Une première certitude : la mort physique. Elle fait horreur. On n’aime pas en parler. Cependant, ainsi que l’a dit Benjamin Franklin, rien n’est aussi certain. C’est l’expérience quotidienne. À chaque seconde, tous, même les plus jeunes, nous avançons vers la mort.

Une seconde certitude, niée par beaucoup d’occidentaux, mais reconnue depuis l’Égypte ancienne et la Rome antique, sans omettre le livre tibétain des morts ou le Coran : le jugement ! L’Écriture en parle abondamment. Cela fait frissonner, baisser la voix. Mais à vrai dire, les personnes qui croient en ce jugement, non-chrétiennes ou même chrétiennes (c’est-à-dire disciples de Jésus), pensent-elles autant à ce terrible moment qu’à... leur prochain week-end, à la “fête” de Noël, la maison à acheter, les grandes vacances, les enfants ou petits-enfants à élever, plus tard à visiter ?

Le jugement, “doctrine oubliée” (G. Millon), est cependant, on l’a dit, très souvent mentionné dans la Parole de Dieu. Le serviteur fidèle doit annoncer la lumière, mais aussi – avec douleur – les ténèbres, ce qui réjouit comme ce qui (avec raison ?) inquiète, donc et avec l’Écriture, présenter le cadre du jugement, puis le jugement lui-même, avant de proposer en terminant quelques réflexions.

I. Le cadre du jugement

Quand cela aura-t-il lieu ? Qui jugera ? Qui sera jugé ?

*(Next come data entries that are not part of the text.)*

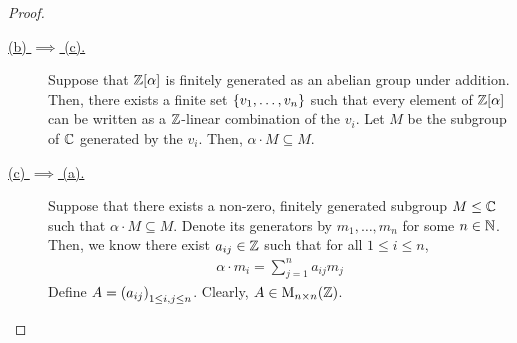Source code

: \begin{proof}
\begin{description}
        \item[\underline{(b) $\implies$ (c).}] Suppose that $\mathbb{Z}\!\left[ \alpha \right]$ is finitely generated as an abelian group under addition. Then, there exists a finite set $\left\{ v_1, \ldots, v_n \right\}$ such that every element of $\mathbb{Z}\!\left[ \alpha \right]$ can be written as a $\mathbb{Z}$-linear combination of the $v_i$. Let $M$ be the subgroup of $\mathbb{C}$ generated by the $v_i$. Then, $\alpha \cdot M \subseteq M$.
        
        \item[\underline{(c) $\implies$ (a).}] Suppose that there exists a non-zero, finitely generated subgroup $M \leq \mathbb{C}$ such that $\alpha \cdot M \subseteq M$. Denote its generators by $m_1, \ldots, m_n$ for some $n \in \mathbb{N}$. Then, we know there exist $a_{ij} \in \mathbb{Z}$ such that for all $1 \leq i \leq n$,
        \begin{align*}
            \alpha \cdot m_i = \sum_{j=1}^{n} a_{ij} m_j
        \end{align*}
        Define $A = \left( a_{ij} \right)_{1 \leq i, j \leq n}$. Clearly, $A \in \operatorname{M}_{{n} \times {n}}\!\left( {\mathbb{Z}} \right)$.
        \sorry
    \end{description}
    
\end{proof}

A. Quand ce jugement aura-t-il lieu ?

“Jugement dernier”, il interviendra donc au jour du Seigneur, lors du retour de Jésus (rien ne paraît alors présenter une pluralité de jugements), à l’achèvement de l’ “âge”, à l’époque de la moisson : pluralité d’expressions, pour ce fait unique. C’est là une double nécessité :

Il ne semble pas y avoir auparavant de royaume terrestre millénaire de Christ.

B. Qui jugera ?

Ici, des versets nous surprennent : “Les douze” assis sur des trônes pour juger les douze tribus d’Israël” (Mt 19.28 ; Lc 22.30) ; à ceux ainsi assis est donné le pouvoir de juger (Ap 20.4). Les chrétiens jugeront le monde et les anges (1Co 6.2-3) !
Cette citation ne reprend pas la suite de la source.